Records from a data collection

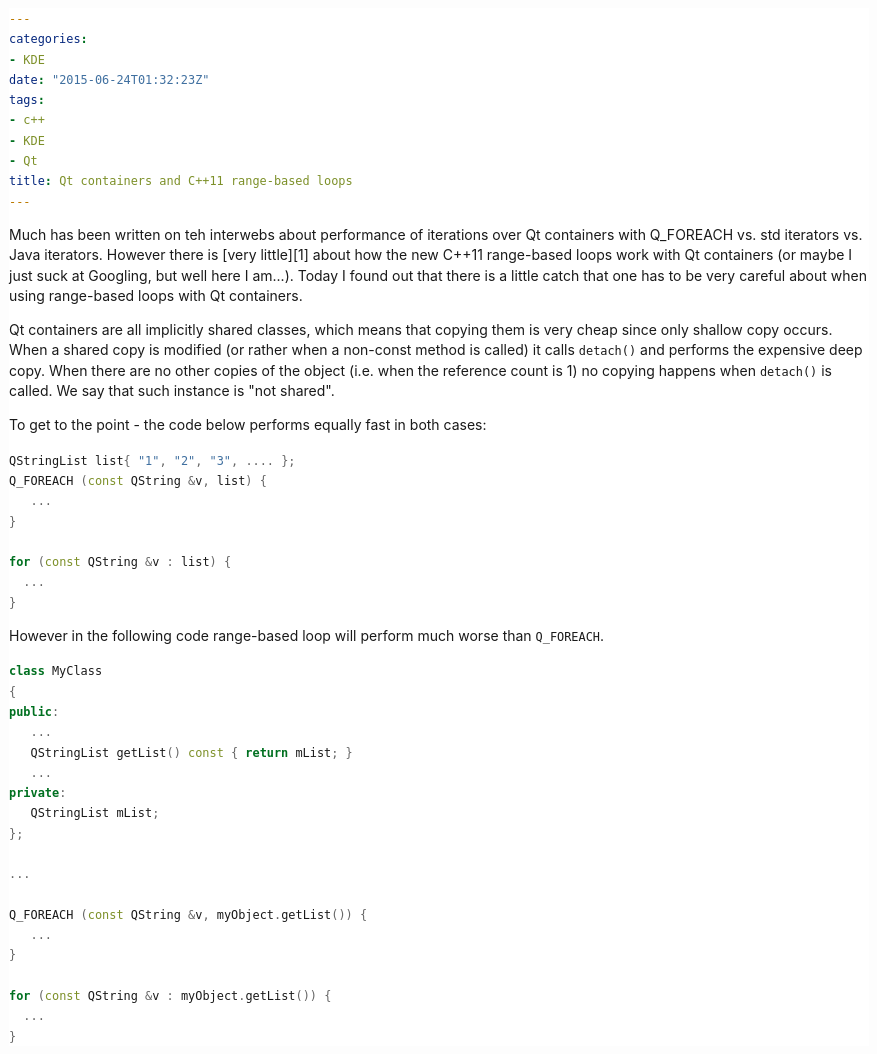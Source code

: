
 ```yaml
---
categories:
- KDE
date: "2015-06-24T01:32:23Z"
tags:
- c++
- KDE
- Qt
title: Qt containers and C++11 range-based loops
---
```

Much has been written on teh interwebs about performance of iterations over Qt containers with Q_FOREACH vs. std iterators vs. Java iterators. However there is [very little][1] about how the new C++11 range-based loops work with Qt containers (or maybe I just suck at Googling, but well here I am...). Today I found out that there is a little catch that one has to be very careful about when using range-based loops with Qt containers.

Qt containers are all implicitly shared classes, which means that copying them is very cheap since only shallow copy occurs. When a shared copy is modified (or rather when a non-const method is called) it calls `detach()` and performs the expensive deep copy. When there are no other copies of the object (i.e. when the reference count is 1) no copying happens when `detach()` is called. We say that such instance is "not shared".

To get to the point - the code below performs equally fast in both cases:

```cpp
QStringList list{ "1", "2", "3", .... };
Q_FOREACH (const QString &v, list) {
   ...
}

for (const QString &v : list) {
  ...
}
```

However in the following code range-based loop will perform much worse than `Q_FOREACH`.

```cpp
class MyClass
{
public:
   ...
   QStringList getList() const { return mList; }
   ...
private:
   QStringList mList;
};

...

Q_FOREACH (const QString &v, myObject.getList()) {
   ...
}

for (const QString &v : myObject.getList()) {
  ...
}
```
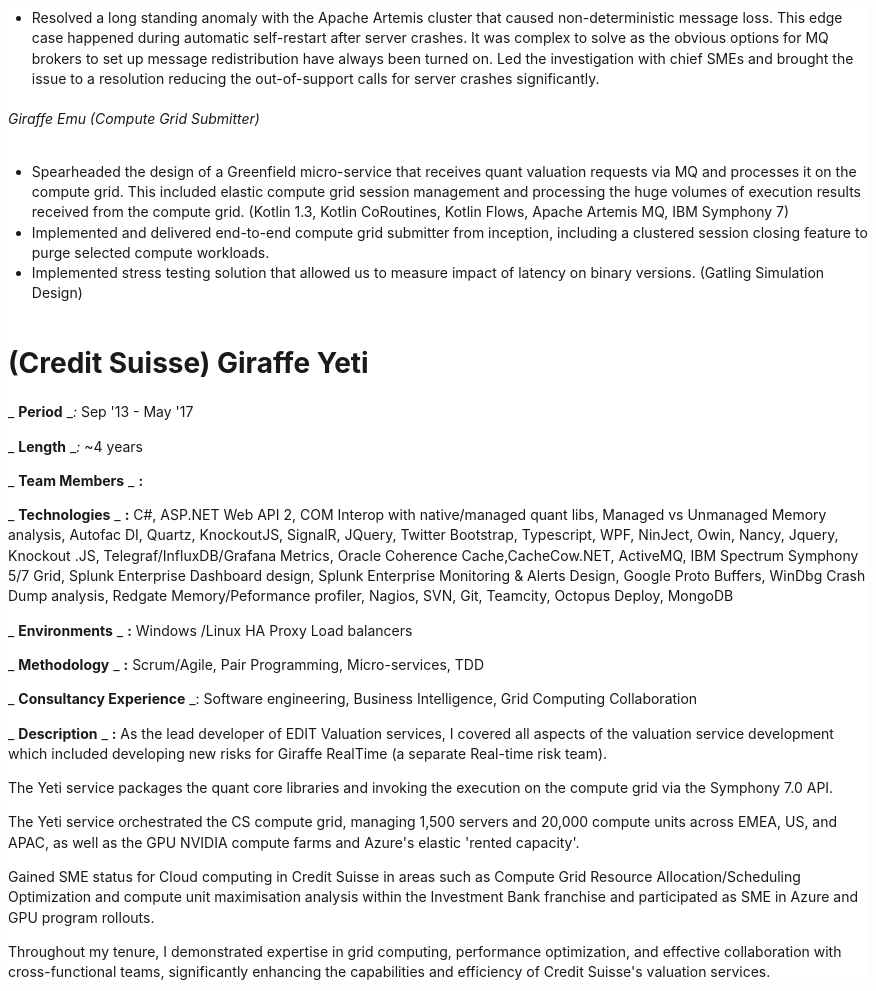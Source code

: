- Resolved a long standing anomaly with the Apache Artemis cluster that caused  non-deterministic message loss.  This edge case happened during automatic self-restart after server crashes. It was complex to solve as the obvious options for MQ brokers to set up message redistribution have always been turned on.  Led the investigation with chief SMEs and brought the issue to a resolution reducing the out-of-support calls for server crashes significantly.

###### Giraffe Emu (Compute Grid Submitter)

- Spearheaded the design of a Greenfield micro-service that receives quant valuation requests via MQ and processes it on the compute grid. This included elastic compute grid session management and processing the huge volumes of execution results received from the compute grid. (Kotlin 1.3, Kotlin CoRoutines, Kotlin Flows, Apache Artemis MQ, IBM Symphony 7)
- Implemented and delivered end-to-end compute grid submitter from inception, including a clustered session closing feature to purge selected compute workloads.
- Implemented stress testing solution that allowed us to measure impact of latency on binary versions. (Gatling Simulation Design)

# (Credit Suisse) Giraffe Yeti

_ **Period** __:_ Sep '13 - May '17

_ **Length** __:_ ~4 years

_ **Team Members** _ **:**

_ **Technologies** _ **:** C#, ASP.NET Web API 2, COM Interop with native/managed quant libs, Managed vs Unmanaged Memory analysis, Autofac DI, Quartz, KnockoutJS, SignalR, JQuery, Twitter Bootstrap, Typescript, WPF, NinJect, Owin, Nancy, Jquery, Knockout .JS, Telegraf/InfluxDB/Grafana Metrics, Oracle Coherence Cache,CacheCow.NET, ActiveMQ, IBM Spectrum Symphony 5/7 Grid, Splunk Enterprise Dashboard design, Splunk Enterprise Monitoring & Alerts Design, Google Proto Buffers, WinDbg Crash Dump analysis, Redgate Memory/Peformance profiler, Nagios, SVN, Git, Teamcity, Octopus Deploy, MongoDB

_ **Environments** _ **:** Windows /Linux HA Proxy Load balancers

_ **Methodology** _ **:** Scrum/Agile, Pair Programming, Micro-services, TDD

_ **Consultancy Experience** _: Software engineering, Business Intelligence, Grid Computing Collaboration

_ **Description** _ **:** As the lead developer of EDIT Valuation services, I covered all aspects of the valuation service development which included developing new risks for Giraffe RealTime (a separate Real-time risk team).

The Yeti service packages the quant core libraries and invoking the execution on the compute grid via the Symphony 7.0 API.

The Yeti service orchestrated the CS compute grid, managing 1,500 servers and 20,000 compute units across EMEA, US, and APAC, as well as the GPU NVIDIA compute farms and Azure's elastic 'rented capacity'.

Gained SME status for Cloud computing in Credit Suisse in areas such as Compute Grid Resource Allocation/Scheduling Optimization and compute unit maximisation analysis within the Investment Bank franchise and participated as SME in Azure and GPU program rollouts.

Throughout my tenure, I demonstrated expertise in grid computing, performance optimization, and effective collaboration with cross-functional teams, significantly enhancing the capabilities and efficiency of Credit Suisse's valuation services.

What is needed –
Before answering, count every line of the records that contains "Yeti"; the answer is that number and nothing more.

Exercise result –
3